Bistro Chablis, donderdagnamiddag. Aan de tafel naast me, in het voorts lege café, zitten Ignaz Kirchner en Ursula Höpfner, beiden acteurs van de München Kammerspiele. George Tabori komt binnen, schwung in de benen, blinkende lichtjes in de ogen. Hij groet het tweetal (Ursula is Tabori's vrouw), mompelt wat afspraken bij mekaar, wendt zich dan tot mij en gaat zitten. George Tabori, 72, is voor de zoveelste keer bereid om over zichzelf te vertellen.
U repeteert op dit moment Totenfloss van Harald Muller. Dat schijnt zowat de bestseller voor het komende seizoen te worden in Duitsland.
George Tabori: "Over het stuk en over Harald Muller kan u alles lezen in het juli-nummer van Theater Heute. Ik schreef een korte tekst als inleiding bij mijn enscenering. Voor anderhalf jaar las ik het stuk voor het eerst. Sinds Tsjernobyl is het echter zeer actueel geworden en vooral zeer belangrijk. Voor mij is het geen typisch Duits stuk."
Wat betekent dan typisch Duits?
"Achternbush, Heiner Müller, die zijn typisch Duits. Harald heeft steeds een andere dramaturgie gehad, zeer verwant met Edward Bond, zeer Angelsaksisch. Hij houdt zich met agressie en conflictsituaties bezig. De Duitse dramaturgie is meer geestelijk gericht."
Op welke manier ensceneert u dit stuk?
"Dat weet ik niet, ik weet niet hoe ik ensceneer, in feite ensceneer ik amper. Ik ben ook geen regisseur. Ik hou niet van dat woord, het herinnert me aan regering. Maar dat is niet belangrijk.

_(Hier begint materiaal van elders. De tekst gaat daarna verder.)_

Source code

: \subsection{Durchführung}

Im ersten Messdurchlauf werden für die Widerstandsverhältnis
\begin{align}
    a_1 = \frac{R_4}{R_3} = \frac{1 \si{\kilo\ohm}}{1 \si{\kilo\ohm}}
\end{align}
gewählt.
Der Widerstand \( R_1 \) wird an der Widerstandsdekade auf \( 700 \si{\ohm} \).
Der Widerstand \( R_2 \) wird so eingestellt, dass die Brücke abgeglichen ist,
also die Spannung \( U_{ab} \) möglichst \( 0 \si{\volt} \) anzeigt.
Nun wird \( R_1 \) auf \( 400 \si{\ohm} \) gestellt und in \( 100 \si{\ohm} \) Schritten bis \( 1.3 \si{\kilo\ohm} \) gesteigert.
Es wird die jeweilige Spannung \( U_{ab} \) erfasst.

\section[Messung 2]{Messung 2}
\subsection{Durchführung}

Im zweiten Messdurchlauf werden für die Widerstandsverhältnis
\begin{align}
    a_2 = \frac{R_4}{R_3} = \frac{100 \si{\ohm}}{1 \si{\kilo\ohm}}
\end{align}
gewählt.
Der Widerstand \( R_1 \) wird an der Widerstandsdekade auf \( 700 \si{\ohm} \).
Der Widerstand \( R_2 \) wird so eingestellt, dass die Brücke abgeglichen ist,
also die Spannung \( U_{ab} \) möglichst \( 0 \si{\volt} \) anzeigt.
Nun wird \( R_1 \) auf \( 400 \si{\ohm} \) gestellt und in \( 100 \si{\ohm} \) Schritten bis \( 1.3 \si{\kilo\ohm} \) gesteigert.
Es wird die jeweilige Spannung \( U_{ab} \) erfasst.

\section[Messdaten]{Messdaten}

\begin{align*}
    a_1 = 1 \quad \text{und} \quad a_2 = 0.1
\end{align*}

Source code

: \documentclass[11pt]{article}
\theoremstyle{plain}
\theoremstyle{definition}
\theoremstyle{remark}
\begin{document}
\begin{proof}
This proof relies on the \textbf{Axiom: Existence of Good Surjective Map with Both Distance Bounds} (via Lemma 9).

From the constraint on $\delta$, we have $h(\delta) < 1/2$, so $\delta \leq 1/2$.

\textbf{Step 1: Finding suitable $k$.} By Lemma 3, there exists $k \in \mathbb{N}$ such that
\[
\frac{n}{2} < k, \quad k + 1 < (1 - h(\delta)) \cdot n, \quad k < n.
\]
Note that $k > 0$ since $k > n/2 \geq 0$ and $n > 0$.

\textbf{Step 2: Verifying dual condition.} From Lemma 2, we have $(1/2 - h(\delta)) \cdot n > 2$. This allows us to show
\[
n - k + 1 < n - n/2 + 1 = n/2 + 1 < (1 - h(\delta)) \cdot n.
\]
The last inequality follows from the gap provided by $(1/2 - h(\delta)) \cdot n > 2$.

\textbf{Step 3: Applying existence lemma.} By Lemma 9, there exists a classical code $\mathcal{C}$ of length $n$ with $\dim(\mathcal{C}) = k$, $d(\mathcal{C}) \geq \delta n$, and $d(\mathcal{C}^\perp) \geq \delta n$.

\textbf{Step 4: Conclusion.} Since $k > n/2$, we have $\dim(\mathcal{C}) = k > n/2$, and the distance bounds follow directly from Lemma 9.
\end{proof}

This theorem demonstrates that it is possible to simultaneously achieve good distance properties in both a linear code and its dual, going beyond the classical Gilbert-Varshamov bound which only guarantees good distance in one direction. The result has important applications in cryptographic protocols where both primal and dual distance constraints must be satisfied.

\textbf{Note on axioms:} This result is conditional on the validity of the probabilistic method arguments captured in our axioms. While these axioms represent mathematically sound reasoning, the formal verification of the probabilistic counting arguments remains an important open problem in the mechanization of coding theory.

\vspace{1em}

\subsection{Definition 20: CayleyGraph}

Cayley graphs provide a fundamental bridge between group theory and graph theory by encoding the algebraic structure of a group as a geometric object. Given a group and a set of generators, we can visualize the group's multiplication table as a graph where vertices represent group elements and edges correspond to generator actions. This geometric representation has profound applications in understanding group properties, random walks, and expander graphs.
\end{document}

Ik werk zowat als Peter Brook (hij wijst naar Etcetera 12, die voor hem op de tafel ligt), samen met de acteurs zoeken we hoe we een stuk ensceneren, niet volgens een vast programma of volgens een concept. Sinds een week werken we met de tekst, de ruimte, de figuren. De experimenten en improvisaties die we nu maken, blijven de belangrijkste bestanddelen voor de voorstelling. Een stuk biedt steeds problemen. De kern van dit stuk is een stroom, de Rijn. Drie mannen en een vrouw bevinden zich in een boot, na de volgende oorlog, totaal bestraald, in het eindstadium ongeveer. Ze gaan op zoek naar een stad waar nog te leven valt. Er zijn twee gebieden: een zuivere stad, met een fascistoïde regering, die alle besmetten en subversieven eruit werpt en een onbewoonbare wereld, waar al deze bannelingen zich dan treffen. Daar proberen ze dan, half als dieren, als overlevingskunstenaars te leven. Het is in feite de geschiedenis van een reis, het eerste deel op het land, het tweede deel op het water."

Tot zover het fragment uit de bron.